Get 22 prompt engineering techniques with tutorials for startup founders leveraging LLMs, backed by 7.6k+ GitHub stars.
intermediateโฑ 30 minutes๐ต Free
7,644 stars985 forksJupyter NotebookQuality 9/10Updated 6/17/2026100% free ยท open source
What it is
Learn 22 techniques for crafting effective instructions that supercharge AI tools.
What you can make with it
Automations like: asking Claude to create personalized product summaries from customer feedback.
How it helps
Prompt Engineering enables you to squeeze more value from LLMs like Claude, by teaching you how to design optimal prompts.
Real use case example
"A founder building a new conversational product wants to get the most out of Claude. They start by reading through the 22 prompt engineering techniques, then test out ' chaining multiple requests' to get a summary of customer feedback. After implementing this, they notice a 20% reduction in support requests."
If you're new
Beginners who want to start working with AI tools should pick this up, as it lays the groundwork.
If you're senior
Senior engineers and pros will reach for this as a reference when fine-tuning their Claude workflows.
Common confusion cleared up
This skill isn't about 'telling' Claude what to do, but rather crafting prompts that coax the most accurate and helpful output from it.

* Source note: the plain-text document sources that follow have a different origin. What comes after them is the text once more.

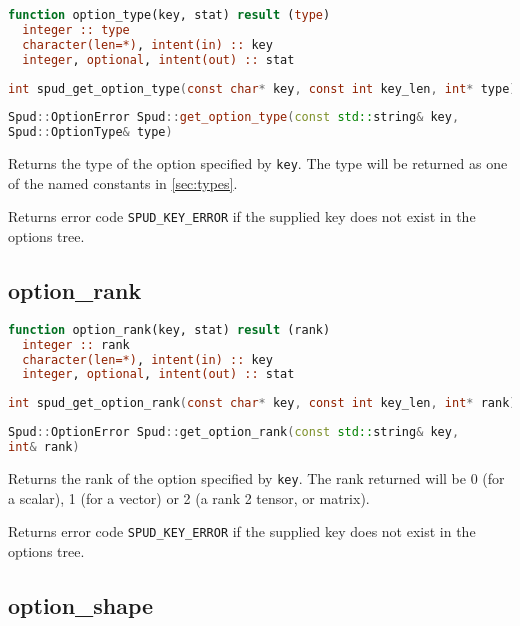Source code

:\documentclass[a4paper, 11pt]{book}
\begin{document}
\begin{lstlisting}[language=fortran]
function option_type(key, stat) result (type)
  integer :: type
  character(len=*), intent(in) :: key
  integer, optional, intent(out) :: stat
\end{lstlisting}

\begin{lstlisting}[language=C]
int spud_get_option_type(const char* key, const int key_len, int* type)
\end{lstlisting}

\begin{lstlisting}[language=C++]
Spud::OptionError Spud::get_option_type(const std::string& key,
Spud::OptionType& type)
\end{lstlisting}

Returns the type of the option specified by \lstinline+key+. The type will
be returned as one of the named constants in \ref{sec:types}.

Returns error code \lstinline+SPUD_KEY_ERROR+ if the supplied key does not
exist in the options tree.

\subsection{option\_rank}

\begin{lstlisting}[language=fortran]
function option_rank(key, stat) result (rank)
  integer :: rank
  character(len=*), intent(in) :: key
  integer, optional, intent(out) :: stat
\end{lstlisting}

\begin{lstlisting}[language=C]
int spud_get_option_rank(const char* key, const int key_len, int* rank)
\end{lstlisting}

\begin{lstlisting}[language=C++]
Spud::OptionError Spud::get_option_rank(const std::string& key,
int& rank)
\end{lstlisting}

Returns the rank of the option specified by \lstinline+key+. The rank returned
will be 0 (for a scalar), 1 (for a vector) or 2 (a rank 2 tensor, or matrix).

Returns error code \lstinline+SPUD_KEY_ERROR+ if the supplied key does not
exist in the options tree.

\subsection{option\_shape}
\end{document}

Best inside these AI tools
Claude DesktopClaude CodeClaude API
Pairs with
Claude APIJupyter Notebook
Why we list it on WorkflowStacks: This skill is here because it's a must-have foundation for working with AI tools, and it's free and open-source.
What it does
Provides 22 prompt engineering techniques with hands-on Jupyter Notebook tutorials to help startup founders effectively leverage Large Language Models (LLMs)
Install / run
Clone the repository using `git clone https://github.com/NirDiamant/Prompt_Engineering.git`
When to use it
โขWhen you need to optimize prompts for better LLM responses
โขWhen experimenting with different prompt engineering techniques to improve model performance
โขWhen seeking hands-on tutorials and examples for advanced LLM strategies
Quick start
1Open the cloned repository in a Jupyter Notebook environment
2Navigate to the `tutorials` directory and open a specific technique's notebook (e.g., `01_Fundamental_Concepts.ipynb`)
3Run the notebook cells to explore the technique and its implementation
4Modify the prompts and parameters in the notebook to experiment with different techniques
5Reference the `README.md` for an overview of the 22 techniques and tutorials available
Ready-to-paste prompt
Open `05_Primer_Prompt_Engineering.ipynb` and run the cell containing `prompt = 'Explain the concept of prompt engineering and its importance in LLMs.'` to see a primer on prompt engineering
Heads up: Ensure you have Jupyter Notebook installed and configured properly, as the tutorials are designed to be run in this environment, and some techniques may require specific LLM models or APIs to be effective
Saves to your device
Topics
ai
chain-of-thought
chatgpt
claude
few-shot-learning
genai
generative-ai
gpt
in-context-learning
langchain
llm
llms
machine-learning
openai
prompt-engineering
prompting
python
tutorials
What's inside โ free to inspect
No purchase needed
Read the entire source before you build โ unlike paid marketplaces that hide it behind a buy button.